Task objective: Nothing after the line with "was performed by" belongs in the copy; extract the lines below from the top through that line, pictures left out.

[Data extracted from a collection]
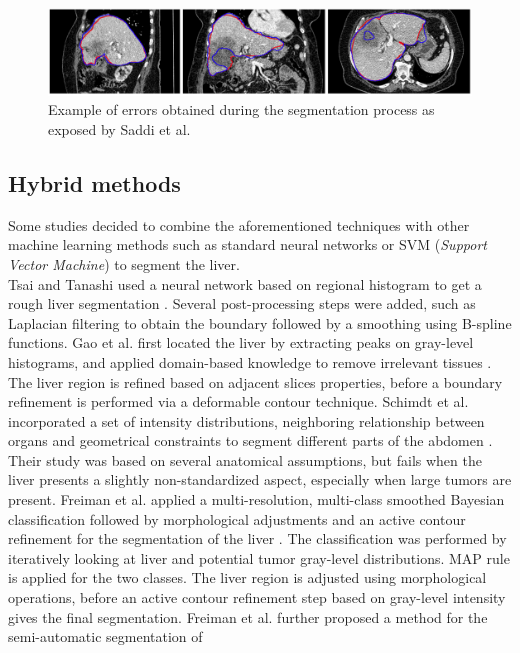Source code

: \documentclass[]{article}
\begin{document}
	\begin{figure}[th!]
		\centering
		\includegraphics[width=0.7\linewidth]{images/image21}
		\caption{Example of errors obtained during the segmentation process as exposed by Saddi et al. \cite{Saddi2007}}
		\label{Saddi2007_Fig}
	\end{figure}
	
	\subsection*{Hybrid methods}
	
	Some studies decided to combine the aforementioned techniques with other
	machine learning methods such as standard neural networks or SVM
	(\emph{Support Vector Machine}) to segment the liver.\\
	Tsai and Tanashi used a neural network based on regional histogram to get
	a rough liver segmentation \cite{Tsai1994}. Several post-processing steps were added,
	such as Laplacian filtering to obtain the boundary followed by a
	smoothing using B-spline functions.
	Gao et al. first located the liver by extracting peaks on gray-level
	histograms, and applied domain-based knowledge to remove irrelevant
	tissues \cite{Gao1996}. The liver region is refined based on adjacent slices
	properties, before a boundary refinement is performed via a deformable
	contour technique.
	Schimdt et al. incorporated a set of intensity distributions,
	neighboring relationship between organs and geometrical constraints to
	segment different parts of the abdomen \cite{Schmidt2007}. Their study was based on several
	anatomical assumptions, but fails when the liver presents a slightly
	non-standardized aspect, especially when large tumors are present.
	Freiman et al. applied a multi-resolution, multi-class smoothed Bayesian
	classification followed by morphological adjustments and an active
	contour refinement for the segmentation of the liver \cite{Freiman2008}. The classification
	was performed by iteratively looking at liver and potential tumor
	gray-level distributions. MAP rule is applied for the two classes. The
	liver region is adjusted using morphological operations, before an
	active contour refinement step based on gray-level intensity gives the
	final segmentation.
	Freiman et al. further proposed a method for the semi-automatic segmentation of
\end{document}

Reply:
Source code

: \documentclass[]{article}
\begin{document}
	\begin{figure}[th!]
		\centering
		\includegraphics[width=0.7\linewidth]{images/image21}
		\caption{Example of errors obtained during the segmentation process as exposed by Saddi et al. \cite{Saddi2007}}
		\label{Saddi2007_Fig}
	\end{figure}
	
	\subsection*{Hybrid methods}
	
	Some studies decided to combine the aforementioned techniques with other
	machine learning methods such as standard neural networks or SVM
	(\emph{Support Vector Machine}) to segment the liver.\\
	Tsai and Tanashi used a neural network based on regional histogram to get
	a rough liver segmentation \cite{Tsai1994}. Several post-processing steps were added,
	such as Laplacian filtering to obtain the boundary followed by a
	smoothing using B-spline functions.
	Gao et al. first located the liver by extracting peaks on gray-level
	histograms, and applied domain-based knowledge to remove irrelevant
	tissues \cite{Gao1996}. The liver region is refined based on adjacent slices
	properties, before a boundary refinement is performed via a deformable
	contour technique.
	Schimdt et al. incorporated a set of intensity distributions,
	neighboring relationship between organs and geometrical constraints to
	segment different parts of the abdomen \cite{Schmidt2007}. Their study was based on several
	anatomical assumptions, but fails when the liver presents a slightly
	non-standardized aspect, especially when large tumors are present.
	Freiman et al. applied a multi-resolution, multi-class smoothed Bayesian
	classification followed by morphological adjustments and an active
	contour refinement for the segmentation of the liver \cite{Freiman2008}. The classification
	was performed by iteratively looking at liver and potential tumor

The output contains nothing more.